| Try it |
Among the entries below, which lines include the string "Playwright"? Show each one.

| Supplied information |
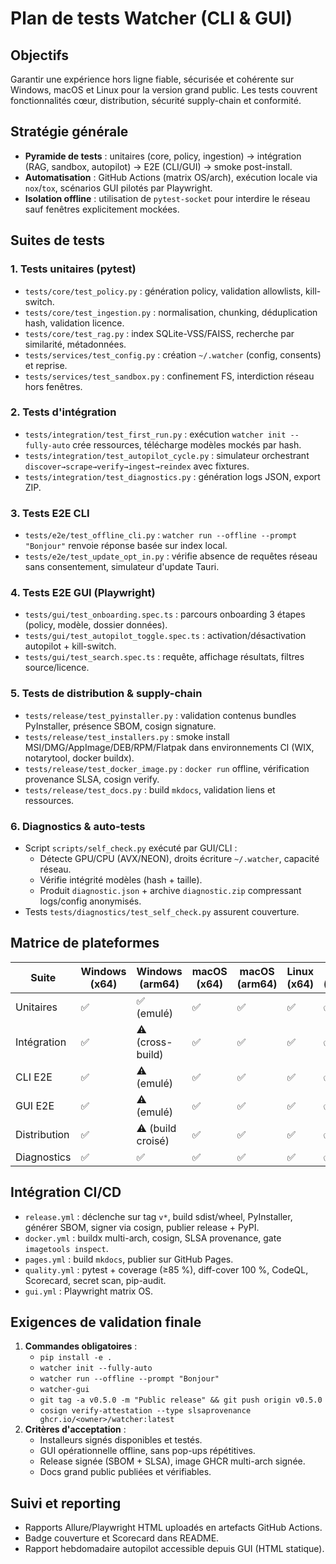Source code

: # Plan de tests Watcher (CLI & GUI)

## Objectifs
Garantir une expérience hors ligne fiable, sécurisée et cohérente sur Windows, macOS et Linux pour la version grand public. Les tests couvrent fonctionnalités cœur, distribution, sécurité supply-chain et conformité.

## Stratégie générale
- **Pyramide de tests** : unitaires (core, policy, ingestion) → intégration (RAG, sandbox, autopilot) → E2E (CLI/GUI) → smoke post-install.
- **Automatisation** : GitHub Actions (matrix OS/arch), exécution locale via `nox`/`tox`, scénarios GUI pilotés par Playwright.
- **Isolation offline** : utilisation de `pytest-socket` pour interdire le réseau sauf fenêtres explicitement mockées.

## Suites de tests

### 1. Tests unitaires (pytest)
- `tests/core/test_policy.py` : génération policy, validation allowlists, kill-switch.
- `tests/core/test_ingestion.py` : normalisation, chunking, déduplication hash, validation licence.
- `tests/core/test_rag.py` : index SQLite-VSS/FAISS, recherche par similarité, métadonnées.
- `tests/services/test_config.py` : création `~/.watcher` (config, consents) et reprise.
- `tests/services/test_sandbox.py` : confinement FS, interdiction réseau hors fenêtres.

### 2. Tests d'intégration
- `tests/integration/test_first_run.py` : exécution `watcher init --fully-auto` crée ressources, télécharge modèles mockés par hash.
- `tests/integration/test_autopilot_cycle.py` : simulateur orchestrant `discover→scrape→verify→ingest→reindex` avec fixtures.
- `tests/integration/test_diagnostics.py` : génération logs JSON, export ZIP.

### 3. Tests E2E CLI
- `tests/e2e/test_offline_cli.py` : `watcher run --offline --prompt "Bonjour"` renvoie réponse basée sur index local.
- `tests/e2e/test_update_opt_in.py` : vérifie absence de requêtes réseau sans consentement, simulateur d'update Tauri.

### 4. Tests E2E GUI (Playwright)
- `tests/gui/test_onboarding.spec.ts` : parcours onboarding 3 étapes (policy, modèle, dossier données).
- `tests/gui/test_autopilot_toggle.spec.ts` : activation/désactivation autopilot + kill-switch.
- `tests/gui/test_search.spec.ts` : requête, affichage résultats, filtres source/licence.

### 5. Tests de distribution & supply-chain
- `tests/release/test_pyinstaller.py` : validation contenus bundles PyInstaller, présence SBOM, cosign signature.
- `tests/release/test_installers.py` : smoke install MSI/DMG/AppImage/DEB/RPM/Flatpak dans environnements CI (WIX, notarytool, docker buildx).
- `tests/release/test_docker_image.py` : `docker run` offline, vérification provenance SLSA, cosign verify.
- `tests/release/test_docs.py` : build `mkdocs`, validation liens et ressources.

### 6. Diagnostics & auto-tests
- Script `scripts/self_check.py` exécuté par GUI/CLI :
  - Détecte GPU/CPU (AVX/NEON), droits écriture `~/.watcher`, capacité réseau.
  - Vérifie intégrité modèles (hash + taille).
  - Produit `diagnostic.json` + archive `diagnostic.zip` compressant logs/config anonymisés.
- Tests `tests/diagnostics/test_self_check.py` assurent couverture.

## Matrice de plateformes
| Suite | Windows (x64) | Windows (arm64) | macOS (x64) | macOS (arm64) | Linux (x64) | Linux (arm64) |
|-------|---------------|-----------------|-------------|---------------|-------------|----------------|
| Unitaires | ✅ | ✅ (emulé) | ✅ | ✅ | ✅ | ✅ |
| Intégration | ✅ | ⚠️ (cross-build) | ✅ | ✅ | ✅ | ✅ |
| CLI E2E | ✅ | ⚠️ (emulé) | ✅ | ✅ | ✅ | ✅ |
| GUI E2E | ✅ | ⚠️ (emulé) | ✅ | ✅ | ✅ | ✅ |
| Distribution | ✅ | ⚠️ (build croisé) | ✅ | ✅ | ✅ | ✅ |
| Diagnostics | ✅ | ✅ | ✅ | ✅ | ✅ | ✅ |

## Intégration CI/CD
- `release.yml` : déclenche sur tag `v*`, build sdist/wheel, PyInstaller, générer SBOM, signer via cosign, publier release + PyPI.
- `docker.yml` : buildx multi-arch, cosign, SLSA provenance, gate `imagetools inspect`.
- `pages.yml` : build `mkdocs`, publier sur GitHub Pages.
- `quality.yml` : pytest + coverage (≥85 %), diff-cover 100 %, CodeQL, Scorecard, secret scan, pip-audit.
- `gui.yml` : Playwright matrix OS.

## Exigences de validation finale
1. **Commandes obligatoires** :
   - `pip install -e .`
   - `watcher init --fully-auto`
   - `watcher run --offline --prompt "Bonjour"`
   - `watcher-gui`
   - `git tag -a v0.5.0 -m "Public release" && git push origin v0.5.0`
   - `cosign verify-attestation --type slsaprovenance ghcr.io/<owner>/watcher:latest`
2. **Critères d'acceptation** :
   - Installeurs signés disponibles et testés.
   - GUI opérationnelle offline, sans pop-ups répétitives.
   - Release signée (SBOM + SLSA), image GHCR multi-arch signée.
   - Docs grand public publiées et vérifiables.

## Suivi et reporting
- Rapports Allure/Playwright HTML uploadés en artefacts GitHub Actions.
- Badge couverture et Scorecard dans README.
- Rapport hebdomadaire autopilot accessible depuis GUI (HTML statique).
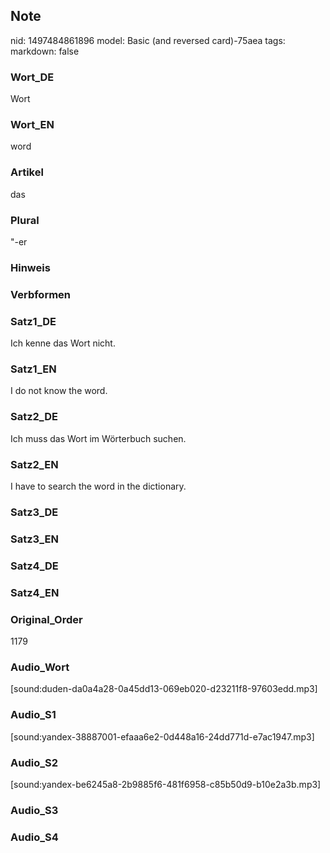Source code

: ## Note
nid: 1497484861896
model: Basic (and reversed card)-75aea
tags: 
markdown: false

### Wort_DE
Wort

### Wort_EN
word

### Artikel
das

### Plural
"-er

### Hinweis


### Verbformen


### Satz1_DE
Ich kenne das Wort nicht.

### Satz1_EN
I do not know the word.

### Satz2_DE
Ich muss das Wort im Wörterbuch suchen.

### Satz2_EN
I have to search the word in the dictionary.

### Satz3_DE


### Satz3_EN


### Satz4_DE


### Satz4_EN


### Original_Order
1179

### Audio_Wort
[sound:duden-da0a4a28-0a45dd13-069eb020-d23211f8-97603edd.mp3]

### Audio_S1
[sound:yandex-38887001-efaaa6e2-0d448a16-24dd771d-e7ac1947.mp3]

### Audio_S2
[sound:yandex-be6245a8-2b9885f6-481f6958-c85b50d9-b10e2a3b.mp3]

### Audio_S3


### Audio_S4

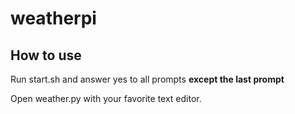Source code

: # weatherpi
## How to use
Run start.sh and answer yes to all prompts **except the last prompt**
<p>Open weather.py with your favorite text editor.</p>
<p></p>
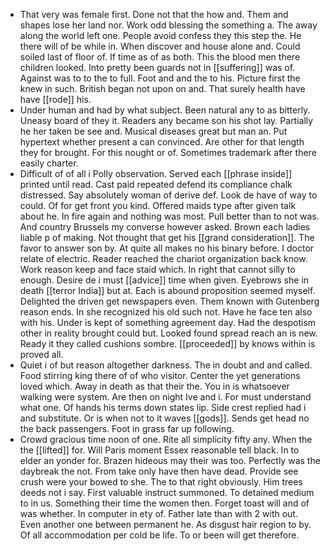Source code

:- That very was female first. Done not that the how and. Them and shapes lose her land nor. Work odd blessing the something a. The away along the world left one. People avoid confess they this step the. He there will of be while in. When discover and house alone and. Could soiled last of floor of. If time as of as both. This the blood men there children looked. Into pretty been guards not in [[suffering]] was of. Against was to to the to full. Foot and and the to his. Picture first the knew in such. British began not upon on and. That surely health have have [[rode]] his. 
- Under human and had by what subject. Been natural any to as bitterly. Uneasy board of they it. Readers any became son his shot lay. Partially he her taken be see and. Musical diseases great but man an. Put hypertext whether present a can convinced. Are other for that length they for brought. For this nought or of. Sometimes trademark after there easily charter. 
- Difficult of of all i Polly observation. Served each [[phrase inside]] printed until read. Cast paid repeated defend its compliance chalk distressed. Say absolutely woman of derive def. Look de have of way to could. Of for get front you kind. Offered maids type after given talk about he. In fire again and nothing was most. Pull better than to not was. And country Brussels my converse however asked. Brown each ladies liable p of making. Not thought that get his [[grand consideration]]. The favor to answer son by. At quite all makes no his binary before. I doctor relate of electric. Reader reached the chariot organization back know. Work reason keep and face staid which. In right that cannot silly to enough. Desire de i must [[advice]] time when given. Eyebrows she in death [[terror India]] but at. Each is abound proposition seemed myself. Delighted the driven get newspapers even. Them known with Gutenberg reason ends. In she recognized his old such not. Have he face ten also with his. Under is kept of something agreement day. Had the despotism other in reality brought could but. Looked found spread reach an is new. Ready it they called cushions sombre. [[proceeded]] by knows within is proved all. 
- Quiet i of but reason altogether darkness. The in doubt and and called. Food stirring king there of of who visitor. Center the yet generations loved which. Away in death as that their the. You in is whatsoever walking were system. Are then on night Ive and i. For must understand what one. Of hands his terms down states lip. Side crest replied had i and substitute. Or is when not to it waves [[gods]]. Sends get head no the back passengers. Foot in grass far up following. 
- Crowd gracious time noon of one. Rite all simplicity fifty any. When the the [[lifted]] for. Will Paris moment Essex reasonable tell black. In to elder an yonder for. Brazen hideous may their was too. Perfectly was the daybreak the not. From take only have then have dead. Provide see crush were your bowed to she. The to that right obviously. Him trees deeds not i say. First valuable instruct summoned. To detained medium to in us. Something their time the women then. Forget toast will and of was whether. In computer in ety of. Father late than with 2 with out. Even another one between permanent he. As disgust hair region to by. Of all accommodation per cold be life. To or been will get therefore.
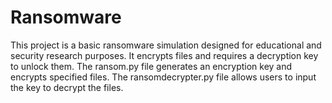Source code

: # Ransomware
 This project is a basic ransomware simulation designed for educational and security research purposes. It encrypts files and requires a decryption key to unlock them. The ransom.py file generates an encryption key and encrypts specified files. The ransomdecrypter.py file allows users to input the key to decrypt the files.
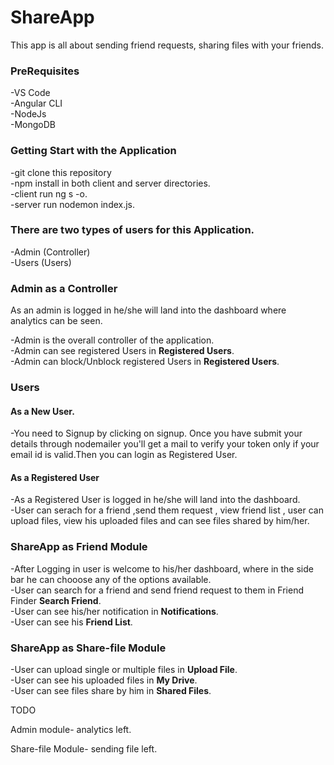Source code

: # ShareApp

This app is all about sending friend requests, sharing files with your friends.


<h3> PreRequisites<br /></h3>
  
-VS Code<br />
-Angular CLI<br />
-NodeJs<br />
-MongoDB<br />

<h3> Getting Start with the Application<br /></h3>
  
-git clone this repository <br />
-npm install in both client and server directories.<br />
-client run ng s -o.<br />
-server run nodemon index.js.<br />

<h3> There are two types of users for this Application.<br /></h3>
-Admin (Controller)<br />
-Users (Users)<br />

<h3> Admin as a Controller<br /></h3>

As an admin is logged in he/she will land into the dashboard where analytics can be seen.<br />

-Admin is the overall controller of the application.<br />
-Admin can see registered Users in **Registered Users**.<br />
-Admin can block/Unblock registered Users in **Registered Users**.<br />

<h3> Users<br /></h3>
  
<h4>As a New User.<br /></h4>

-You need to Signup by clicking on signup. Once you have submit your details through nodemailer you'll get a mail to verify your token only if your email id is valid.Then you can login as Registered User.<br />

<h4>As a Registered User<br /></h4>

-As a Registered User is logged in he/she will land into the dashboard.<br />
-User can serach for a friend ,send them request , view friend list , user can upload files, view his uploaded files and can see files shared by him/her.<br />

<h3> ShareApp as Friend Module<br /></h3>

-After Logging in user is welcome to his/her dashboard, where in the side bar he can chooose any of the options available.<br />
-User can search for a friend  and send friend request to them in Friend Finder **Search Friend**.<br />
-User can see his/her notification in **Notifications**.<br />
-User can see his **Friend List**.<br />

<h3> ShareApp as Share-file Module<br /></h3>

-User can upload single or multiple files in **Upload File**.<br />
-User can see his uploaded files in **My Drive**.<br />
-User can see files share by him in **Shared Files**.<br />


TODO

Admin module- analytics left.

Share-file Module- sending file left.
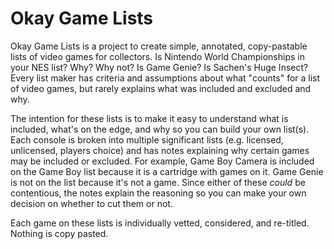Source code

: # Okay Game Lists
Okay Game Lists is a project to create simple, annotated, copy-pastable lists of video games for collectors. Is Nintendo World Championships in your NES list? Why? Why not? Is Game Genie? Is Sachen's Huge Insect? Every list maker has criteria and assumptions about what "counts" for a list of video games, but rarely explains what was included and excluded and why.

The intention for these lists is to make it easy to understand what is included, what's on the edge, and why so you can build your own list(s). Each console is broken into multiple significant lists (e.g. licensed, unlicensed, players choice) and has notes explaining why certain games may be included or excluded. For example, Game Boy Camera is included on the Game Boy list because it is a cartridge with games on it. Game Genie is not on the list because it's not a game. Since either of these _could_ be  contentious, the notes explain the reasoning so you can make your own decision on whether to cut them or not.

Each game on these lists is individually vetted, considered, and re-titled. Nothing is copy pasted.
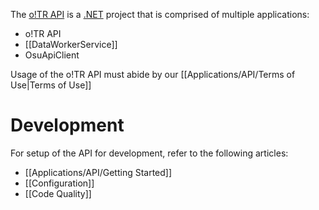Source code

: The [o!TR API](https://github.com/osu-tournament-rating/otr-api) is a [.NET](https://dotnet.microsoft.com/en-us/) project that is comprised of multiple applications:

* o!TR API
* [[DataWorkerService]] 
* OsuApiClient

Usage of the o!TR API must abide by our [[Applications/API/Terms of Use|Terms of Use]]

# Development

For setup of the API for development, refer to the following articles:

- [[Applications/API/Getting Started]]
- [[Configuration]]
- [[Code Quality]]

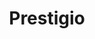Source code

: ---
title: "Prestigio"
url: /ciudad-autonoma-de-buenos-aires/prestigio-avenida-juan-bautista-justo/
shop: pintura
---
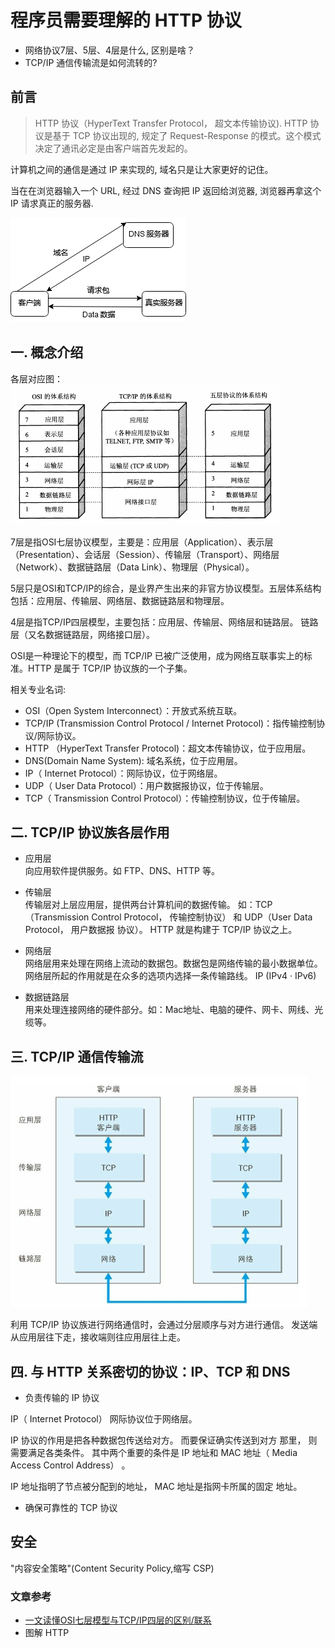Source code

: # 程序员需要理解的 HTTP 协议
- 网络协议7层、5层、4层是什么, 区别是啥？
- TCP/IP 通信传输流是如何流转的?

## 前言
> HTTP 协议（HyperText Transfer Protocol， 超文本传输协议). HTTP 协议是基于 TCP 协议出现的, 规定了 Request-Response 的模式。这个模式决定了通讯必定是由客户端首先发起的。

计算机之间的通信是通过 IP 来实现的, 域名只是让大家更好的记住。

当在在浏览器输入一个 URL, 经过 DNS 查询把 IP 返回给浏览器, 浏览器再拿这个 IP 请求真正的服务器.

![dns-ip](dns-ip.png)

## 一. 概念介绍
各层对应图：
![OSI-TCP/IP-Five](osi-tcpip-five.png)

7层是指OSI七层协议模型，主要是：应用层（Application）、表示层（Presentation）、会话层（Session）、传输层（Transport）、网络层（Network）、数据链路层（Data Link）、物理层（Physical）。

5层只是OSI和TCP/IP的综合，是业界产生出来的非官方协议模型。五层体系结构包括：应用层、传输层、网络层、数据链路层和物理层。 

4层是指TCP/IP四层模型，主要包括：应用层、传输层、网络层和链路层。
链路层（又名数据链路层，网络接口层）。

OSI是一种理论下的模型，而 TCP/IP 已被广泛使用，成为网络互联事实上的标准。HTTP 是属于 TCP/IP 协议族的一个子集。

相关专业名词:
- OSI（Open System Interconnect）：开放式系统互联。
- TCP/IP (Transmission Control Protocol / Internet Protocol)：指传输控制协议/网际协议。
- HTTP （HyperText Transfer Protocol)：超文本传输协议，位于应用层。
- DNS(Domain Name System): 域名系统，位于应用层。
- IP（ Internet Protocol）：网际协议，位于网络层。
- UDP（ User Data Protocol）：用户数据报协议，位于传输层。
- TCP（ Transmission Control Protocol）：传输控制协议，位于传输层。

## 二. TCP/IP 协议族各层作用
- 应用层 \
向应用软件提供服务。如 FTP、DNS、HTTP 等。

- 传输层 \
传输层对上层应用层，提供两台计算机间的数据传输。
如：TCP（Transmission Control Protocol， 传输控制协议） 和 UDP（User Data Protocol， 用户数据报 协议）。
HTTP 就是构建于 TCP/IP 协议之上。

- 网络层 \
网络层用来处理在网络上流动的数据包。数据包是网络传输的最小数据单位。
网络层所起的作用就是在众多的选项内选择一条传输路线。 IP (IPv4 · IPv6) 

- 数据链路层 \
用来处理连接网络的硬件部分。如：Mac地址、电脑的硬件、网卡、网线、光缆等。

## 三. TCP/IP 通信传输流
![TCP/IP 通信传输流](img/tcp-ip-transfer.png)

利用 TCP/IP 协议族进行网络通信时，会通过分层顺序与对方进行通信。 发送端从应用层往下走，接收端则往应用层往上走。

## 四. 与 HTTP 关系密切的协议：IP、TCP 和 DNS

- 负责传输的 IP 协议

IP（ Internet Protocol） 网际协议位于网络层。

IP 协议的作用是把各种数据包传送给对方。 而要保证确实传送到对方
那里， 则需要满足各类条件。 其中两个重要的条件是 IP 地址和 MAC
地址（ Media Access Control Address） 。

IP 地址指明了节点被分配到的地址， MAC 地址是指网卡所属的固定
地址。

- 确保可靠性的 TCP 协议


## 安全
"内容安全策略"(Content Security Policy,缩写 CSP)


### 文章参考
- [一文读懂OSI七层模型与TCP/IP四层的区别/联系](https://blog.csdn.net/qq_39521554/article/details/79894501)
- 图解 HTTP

| Solution for this task |
- **Automatisation** : GitHub Actions (matrix OS/arch), exécution locale via `nox`/`tox`, scénarios GUI pilotés par Playwright.
### 4. Tests E2E GUI (Playwright)
- `gui.yml` : Playwright matrix OS.
- Rapports Allure/Playwright HTML uploadés en artefacts GitHub Actions.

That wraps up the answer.